■ **What to do**: Your task is to copy the lines of the data below from the line holding "canonical toolchain file." through the line holding "- A text file", inclusive, exactly and with nothing added.

########################################

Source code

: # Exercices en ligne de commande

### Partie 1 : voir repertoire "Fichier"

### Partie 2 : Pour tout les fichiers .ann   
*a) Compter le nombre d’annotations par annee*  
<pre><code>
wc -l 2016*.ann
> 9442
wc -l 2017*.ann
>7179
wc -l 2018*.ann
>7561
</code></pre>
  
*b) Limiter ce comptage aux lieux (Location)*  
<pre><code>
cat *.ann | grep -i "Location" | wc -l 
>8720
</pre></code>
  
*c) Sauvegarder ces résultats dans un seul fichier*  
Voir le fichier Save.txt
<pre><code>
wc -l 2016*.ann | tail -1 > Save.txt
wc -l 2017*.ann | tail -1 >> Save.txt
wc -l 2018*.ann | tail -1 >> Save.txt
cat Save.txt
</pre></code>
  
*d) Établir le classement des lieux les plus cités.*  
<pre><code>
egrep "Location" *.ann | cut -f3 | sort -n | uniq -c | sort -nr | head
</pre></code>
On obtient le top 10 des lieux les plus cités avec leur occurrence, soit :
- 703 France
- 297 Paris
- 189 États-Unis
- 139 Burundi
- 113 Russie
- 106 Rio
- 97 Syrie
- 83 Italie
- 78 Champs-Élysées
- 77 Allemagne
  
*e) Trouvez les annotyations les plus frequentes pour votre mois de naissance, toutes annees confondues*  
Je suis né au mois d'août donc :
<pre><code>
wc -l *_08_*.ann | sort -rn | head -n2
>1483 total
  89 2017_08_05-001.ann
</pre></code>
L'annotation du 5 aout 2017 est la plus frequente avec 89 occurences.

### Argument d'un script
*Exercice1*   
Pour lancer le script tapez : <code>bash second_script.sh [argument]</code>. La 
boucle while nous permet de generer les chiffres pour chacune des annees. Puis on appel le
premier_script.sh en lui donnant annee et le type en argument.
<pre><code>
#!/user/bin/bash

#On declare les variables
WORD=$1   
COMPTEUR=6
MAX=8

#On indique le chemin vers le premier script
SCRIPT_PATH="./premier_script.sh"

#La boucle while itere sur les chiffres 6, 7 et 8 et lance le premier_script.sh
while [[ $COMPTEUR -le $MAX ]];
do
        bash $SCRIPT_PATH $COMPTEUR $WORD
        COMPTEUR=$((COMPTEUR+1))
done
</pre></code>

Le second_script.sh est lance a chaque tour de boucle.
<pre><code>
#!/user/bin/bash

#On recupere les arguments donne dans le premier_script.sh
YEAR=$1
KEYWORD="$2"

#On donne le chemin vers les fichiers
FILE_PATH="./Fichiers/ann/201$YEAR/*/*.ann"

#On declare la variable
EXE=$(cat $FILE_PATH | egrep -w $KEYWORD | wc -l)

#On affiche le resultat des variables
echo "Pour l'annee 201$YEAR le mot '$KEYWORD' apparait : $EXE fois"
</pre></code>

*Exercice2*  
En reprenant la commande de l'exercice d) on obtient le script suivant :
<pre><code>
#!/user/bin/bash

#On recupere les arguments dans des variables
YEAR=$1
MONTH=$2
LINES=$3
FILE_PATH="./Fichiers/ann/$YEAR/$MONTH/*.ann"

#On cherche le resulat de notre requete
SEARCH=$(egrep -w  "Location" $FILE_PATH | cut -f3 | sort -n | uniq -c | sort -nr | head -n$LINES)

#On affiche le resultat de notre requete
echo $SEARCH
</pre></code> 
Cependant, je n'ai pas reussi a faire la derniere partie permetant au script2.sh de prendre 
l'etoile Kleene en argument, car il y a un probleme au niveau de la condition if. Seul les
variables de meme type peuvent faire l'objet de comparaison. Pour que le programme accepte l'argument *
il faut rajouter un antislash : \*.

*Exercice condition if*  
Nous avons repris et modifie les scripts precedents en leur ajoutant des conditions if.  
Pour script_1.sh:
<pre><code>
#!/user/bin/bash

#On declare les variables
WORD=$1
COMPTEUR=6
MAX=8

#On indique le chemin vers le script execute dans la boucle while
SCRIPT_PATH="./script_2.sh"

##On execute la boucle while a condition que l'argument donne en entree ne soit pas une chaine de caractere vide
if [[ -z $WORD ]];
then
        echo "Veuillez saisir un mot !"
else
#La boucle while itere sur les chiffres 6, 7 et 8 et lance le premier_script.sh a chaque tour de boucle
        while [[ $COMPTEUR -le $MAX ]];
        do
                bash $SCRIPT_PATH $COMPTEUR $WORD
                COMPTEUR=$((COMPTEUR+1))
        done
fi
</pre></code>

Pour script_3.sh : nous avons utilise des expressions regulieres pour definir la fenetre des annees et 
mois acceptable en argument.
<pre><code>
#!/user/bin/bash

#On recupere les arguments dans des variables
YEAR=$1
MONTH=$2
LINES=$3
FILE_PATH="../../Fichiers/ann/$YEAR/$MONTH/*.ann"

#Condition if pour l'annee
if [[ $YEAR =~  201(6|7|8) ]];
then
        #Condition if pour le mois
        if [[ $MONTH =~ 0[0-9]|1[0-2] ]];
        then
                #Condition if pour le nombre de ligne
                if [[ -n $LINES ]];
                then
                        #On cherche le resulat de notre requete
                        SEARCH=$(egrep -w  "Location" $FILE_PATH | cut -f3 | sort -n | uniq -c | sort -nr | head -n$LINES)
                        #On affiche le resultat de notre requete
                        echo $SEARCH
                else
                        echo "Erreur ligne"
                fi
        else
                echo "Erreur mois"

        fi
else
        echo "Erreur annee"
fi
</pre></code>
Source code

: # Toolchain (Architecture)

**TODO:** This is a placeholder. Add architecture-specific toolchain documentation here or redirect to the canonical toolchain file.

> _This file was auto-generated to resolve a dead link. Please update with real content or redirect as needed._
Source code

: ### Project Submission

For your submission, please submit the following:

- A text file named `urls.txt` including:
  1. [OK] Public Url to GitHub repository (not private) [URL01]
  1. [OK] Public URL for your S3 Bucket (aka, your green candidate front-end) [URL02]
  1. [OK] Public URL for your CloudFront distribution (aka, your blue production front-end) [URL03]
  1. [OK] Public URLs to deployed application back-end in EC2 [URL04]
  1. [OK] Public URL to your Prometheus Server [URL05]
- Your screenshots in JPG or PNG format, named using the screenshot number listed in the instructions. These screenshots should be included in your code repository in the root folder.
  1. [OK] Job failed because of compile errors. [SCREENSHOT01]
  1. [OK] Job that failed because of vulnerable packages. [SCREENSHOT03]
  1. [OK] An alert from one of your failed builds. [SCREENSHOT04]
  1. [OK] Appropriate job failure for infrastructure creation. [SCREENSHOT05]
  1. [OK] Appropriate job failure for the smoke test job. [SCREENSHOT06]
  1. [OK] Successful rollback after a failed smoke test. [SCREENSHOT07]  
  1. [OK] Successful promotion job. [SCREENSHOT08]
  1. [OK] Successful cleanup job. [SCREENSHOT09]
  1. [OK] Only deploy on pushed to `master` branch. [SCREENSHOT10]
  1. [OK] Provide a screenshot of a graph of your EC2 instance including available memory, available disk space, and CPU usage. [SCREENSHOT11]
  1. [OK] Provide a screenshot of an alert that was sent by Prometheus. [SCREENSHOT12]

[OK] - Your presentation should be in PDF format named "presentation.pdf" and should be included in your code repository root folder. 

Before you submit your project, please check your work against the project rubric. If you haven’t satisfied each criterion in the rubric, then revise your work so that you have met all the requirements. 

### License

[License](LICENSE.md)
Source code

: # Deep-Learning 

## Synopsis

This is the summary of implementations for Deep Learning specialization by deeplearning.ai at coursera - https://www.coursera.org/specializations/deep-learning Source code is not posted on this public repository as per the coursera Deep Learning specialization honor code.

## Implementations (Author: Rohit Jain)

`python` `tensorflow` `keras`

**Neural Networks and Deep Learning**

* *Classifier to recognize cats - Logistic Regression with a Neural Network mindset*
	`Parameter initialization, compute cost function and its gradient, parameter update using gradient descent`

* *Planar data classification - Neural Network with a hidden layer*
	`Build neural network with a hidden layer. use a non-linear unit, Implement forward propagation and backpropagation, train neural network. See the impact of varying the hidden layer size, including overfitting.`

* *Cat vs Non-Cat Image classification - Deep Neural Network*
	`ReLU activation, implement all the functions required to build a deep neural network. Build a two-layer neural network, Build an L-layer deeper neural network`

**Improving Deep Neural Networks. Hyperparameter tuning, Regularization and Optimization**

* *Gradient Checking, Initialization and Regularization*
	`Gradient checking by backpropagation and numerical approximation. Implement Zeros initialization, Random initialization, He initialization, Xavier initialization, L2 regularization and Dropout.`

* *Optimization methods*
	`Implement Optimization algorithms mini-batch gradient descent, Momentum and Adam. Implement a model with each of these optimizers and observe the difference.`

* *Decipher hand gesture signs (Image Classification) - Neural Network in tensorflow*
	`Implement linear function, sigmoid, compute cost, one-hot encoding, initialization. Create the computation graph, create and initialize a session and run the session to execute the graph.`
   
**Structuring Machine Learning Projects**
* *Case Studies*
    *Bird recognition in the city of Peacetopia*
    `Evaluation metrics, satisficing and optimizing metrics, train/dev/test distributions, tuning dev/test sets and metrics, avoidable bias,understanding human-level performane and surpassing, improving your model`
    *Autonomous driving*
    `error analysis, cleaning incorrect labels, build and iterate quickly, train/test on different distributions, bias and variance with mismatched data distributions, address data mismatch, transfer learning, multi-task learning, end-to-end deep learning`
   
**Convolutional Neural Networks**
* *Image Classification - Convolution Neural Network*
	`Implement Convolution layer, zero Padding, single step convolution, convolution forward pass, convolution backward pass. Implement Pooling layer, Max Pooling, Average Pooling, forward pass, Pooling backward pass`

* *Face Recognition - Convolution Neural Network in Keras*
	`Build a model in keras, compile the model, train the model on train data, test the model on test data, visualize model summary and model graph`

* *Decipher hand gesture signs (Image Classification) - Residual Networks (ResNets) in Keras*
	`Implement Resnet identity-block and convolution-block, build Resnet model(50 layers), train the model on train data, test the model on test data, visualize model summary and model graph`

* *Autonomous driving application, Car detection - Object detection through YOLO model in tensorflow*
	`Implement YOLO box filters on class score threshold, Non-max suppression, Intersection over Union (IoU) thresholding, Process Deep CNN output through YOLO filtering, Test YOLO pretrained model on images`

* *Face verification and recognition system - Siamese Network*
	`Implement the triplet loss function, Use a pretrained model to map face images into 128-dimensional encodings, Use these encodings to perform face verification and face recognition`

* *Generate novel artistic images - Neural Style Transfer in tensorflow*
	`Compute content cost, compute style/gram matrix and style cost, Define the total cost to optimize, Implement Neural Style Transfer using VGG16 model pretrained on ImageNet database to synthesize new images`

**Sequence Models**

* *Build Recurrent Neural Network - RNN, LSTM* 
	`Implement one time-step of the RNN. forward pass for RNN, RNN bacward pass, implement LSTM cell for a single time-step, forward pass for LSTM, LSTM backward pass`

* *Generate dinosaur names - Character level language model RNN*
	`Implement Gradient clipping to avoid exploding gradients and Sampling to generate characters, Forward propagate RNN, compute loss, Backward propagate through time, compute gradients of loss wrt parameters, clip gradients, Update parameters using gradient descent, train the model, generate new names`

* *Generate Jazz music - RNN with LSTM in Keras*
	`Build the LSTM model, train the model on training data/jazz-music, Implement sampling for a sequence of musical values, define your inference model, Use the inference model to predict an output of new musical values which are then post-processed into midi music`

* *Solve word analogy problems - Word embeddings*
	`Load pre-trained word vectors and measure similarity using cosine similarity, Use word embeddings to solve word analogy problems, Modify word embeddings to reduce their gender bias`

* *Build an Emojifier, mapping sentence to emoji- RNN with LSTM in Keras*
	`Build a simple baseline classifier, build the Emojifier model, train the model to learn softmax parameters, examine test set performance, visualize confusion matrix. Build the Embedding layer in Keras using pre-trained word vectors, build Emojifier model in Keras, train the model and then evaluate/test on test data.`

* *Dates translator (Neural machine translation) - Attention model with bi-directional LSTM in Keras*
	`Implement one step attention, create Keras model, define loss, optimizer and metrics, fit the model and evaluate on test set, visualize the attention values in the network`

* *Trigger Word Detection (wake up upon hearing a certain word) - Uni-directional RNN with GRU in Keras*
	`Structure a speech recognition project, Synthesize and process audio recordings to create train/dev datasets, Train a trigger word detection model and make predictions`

########################################

■ **Exercise answer**:
**TODO:** This is a placeholder. Add architecture-specific toolchain documentation here or redirect to the canonical toolchain file.

> _This file was auto-generated to resolve a dead link. Please update with real content or redirect as needed._
Source code

: ### Project Submission

For your submission, please submit the following:

- A text file named `urls.txt` including:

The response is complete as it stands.